• _WHAT IS BEING ASKED_: Scan the entries for lines with the word "where", then copy those lines.

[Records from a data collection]
***

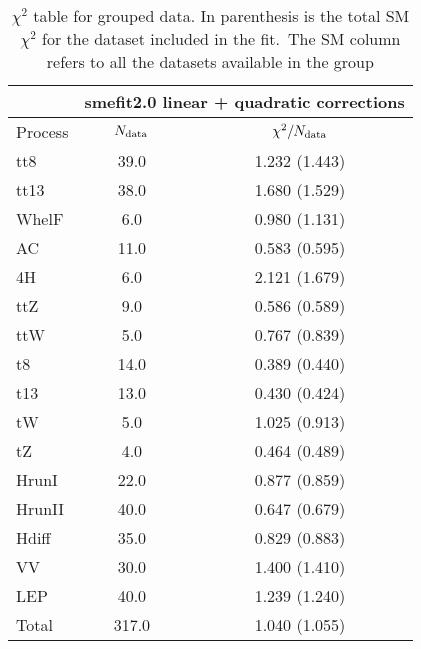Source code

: \documentclass{article}
\begin{document}
\begin{table}[H]
\centering
\begin{tabular}{|l|c|c|}
\hline
& \multicolumn{2}{c|}{smefit2.0 linear + quadratic corrections}\\ \hline
Process  & $N_{\rm data}$ & $\chi^2/N_{\rm data}$\\ \hline
tt8 & 39.0                         & 1.232                             (1.443) \\ \hline
tt13 & 38.0                         & 1.680                             (1.529) \\ \hline
WhelF & 6.0                         & 0.980                             (1.131) \\ \hline
AC & 11.0                         & 0.583                             (0.595) \\ \hline
4H & 6.0                         & 2.121                             (1.679) \\ \hline
ttZ & 9.0                         & 0.586                             (0.589) \\ \hline
ttW & 5.0                         & 0.767                             (0.839) \\ \hline
t8 & 14.0                         & 0.389                             (0.440) \\ \hline
t13 & 13.0                         & 0.430                             (0.424) \\ \hline
tW & 5.0                         & 1.025                             (0.913) \\ \hline
tZ & 4.0                         & 0.464                             (0.489) \\ \hline
HrunI & 22.0                         & 0.877                             (0.859) \\ \hline
HrunII & 40.0                         & 0.647                             (0.679) \\ \hline
Hdiff & 35.0                         & 0.829                             (0.883) \\ \hline
VV & 30.0                         & 1.400                             (1.410) \\ \hline
LEP & 40.0                         & 1.239                             (1.240) \\ \hline
 \hline Total & 317.0                 & 1.040                     (1.055) \\ \hline
\end{tabular}
\caption{$\chi^2$ table for grouped data. In parenthesis is the total SM $\chi^2$ for the dataset included in the fit.\
                    The SM column refers to all the datasets available in the group}
\end{table}
\end{document}

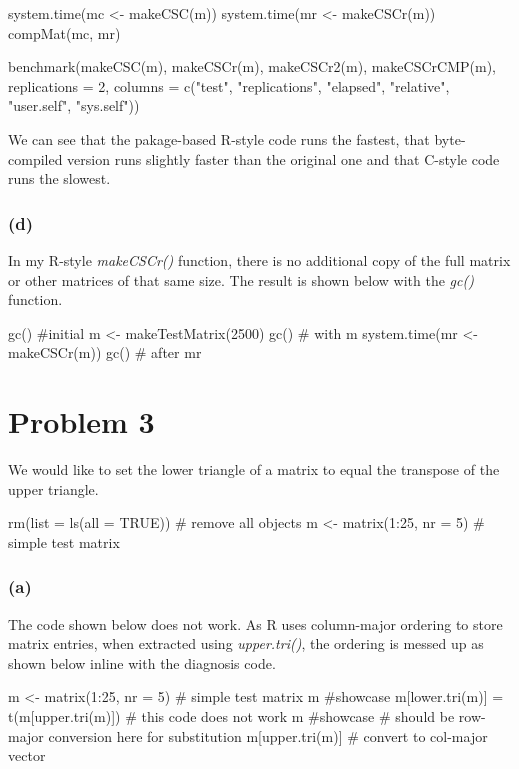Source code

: \documentclass{article}
\begin{document}
system.time(mc <- makeCSC(m))
system.time(mr <- makeCSCr(m))
compMat(mc, mr)

benchmark(makeCSC(m), makeCSCr(m), makeCSCr2(m), makeCSCrCMP(m), replications = 2,
          columns = c("test", "replications", "elapsed", "relative", "user.self", "sys.self"))

We can see that the pakage-based R-style code runs the fastest, that byte-compiled version runs slightly
faster than the original one and that C-style code runs the slowest.

\subsubsection*{(d)}
In my R-style \textit{makeCSCr()} function, there is no additional copy of the full matrix or other matrices
of that same size. The result is shown below with the \textit{gc()} function.

gc() #initial
m <- makeTestMatrix(2500)
gc() # with m
system.time(mr <- makeCSCr(m))
gc() # after mr


\newpage
\section*{Problem 3}
We would like to set the lower triangle of a matrix to equal the transpose of the upper triangle.

rm(list = ls(all = TRUE)) # remove all objects
m <- matrix(1:25, nr = 5) # simple test matrix

\subsubsection*{(a)}
The code shown below does not work. As R uses column-major ordering to store matrix entries, when extracted
using \textit{upper.tri()}, the ordering is messed up as shown below inline with the diagnosis code.

m <- matrix(1:25, nr = 5) # simple test matrix
m #showcase
m[lower.tri(m)] = t(m[upper.tri(m)]) # this code does not work
m #showcase
# should be row-major conversion here for substitution
m[upper.tri(m)] # convert to col-major vector     
\end{document}
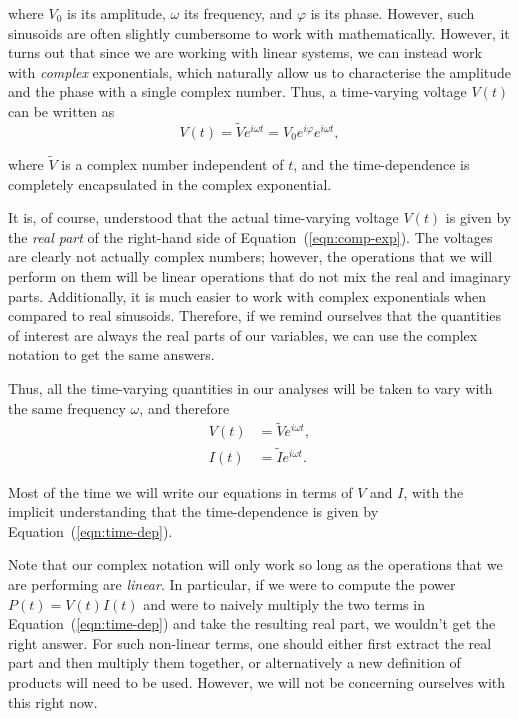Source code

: where $V_0$ is its amplitude, $\omega$ its frequency, and $\varphi$ is its phase. However, such sinusoids are often slightly cumbersome to work with mathematically. However, it turns out that since we are working with linear systems, we can instead work with \textsl{complex} exponentials, which naturally allow us to characterise the amplitude and the phase with a single complex number. Thus, a time-varying voltage $V(t)$ can be written as 
\begin{equation}
    V(t) = \widetilde{V} e^{i\omega t} = V_0 e^{i\varphi} e^{i\omega t},
    \label{eqn:comp-exp}
\end{equation}

where $\widetilde{V}$ is a complex number independent of $t$, and the time-dependence is completely encapsulated in the complex exponential.

\begin{imp}
    It is, of course, understood that the actual time-varying voltage $V(t)$ is  given by the \textsl{real part} of the right-hand side of Equation~(\ref{eqn:comp-exp}). The voltages are clearly not actually complex numbers; however, the operations that we will perform on them will be linear operations that do not mix the real and imaginary parts. Additionally, it is much easier to work with complex exponentials when compared to real sinusoids. Therefore, if we remind ourselves that the quantities of interest are always the real parts of our variables, we can use the complex notation to get the same answers.
\end{imp}

Thus, all the time-varying quantities in our analyses will be taken to vary with the same frequency $\omega$, and therefore
\begin{equation}
    \begin{aligned}
        V(t) &= \widetilde{V} e^{i\omega t},\\
        I(t) &= \widetilde{I} e^{i \omega t}. 
    \end{aligned}
    \label{eqn:time-dep}
\end{equation}

Most of the time we will write our equations in terms of $V$ and $I$, with the implicit understanding that the time-dependence is given by Equation~(\ref{eqn:time-dep}).

\begin{imp}
    Note that our complex notation will only work so long as the operations that we are performing are \textsl{linear}. In particular, if we were to compute the power $P(t) = V(t) I(t)$ and were to naively multiply the two terms in Equation~(\ref{eqn:time-dep}) and take the resulting real part, we wouldn't get the right answer. For such non-linear terms, one should either first extract the real part and then multiply them together, or alternatively a new definition of products will need to be used. However, we will not be concerning ourselves with this right now.
\end{imp}



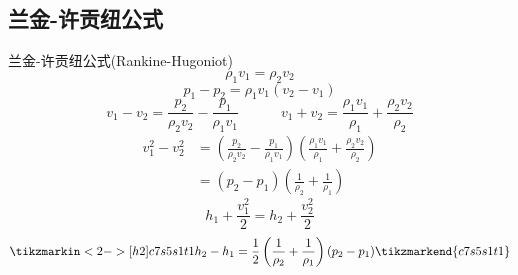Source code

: \subsection{兰金-许贡纽公式}
\begin{frame}{兰金-许贡纽公式(Rankine-Hugoniot)}
  \vspace*{-1em}
  \begin{equation*}
    \rho_{1}v_{1}
    =
    \rho_{2}v_{2}
  \end{equation*}
  \begin{equation*}
    p_{1}-p_{2}
    =
    \rho_{1}v_{1}(v_{2}-v_{1})
  \end{equation*}
  \begin{equation*}
  v_{1}-v_{2}
  =
  \frac{p_{2}}{\rho_{2}v_{2}}
  -
  \frac{p_{1}}{\rho_{1}v_{1}}
  \quad\quad\quad
    v_{1}+v_{2}
    =
    \frac{\rho_{1}v_{1}}{\rho_{1}}
    +
    \frac{\rho_{2}v_{2}}{\rho_{2}}
  \end{equation*}
  \begin{equation*}
    \begin{aligned}
    v_{1}^{2}-v_{2}^{2}
    &=
    \left(
  \frac{p_{2}}{\rho_{2}v_{2}}
  -
  \frac{p_{1}}{\rho_{1}v_{1}}
    \right)
    \left(
    \frac{\rho_{1}v_{1}}{\rho_{1}}
    +
    \frac{\rho_{2}v_{2}}{\rho_{2}}
    \right)
    \\
    &=
    (p_{2}-p_{1})
    \left(\frac{1}{\rho_{2}}+\frac{1}{\rho_{1}}\right)
    \end{aligned}
  \end{equation*}
  \begin{equation*}
    h_{1}
    +
    \frac{v_{1}^{2}}{2}
    =
    h_{2}
    +
    \frac{v_{2}^{2}}{2}
  \end{equation*}
  \begin{equation*}
    \tikzmarkin<2->[h2]{c7s5s1t1}
    h_{2}-h_{1}
    =
    \frac{1}{2}\left(\frac{1}{\rho_{2}}+\frac{1}{\rho_{1}}\right)
    (p_{2}-p_{1})
    \tikzmarkend{c7s5s1t1}
  \end{equation*}
\end{frame}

***

• _RESULT_:
: where $V_0$ is its amplitude, $\omega$ its frequency, and $\varphi$ is its phase. However, such sinusoids are often slightly cumbersome to work with mathematically. However, it turns out that since we are working with linear systems, we can instead work with \textsl{complex} exponentials, which naturally allow us to characterise the amplitude and the phase with a single complex number. Thus, a time-varying voltage $V(t)$ can be written as 
where $\widetilde{V}$ is a complex number independent of $t$, and the time-dependence is completely encapsulated in the complex exponential.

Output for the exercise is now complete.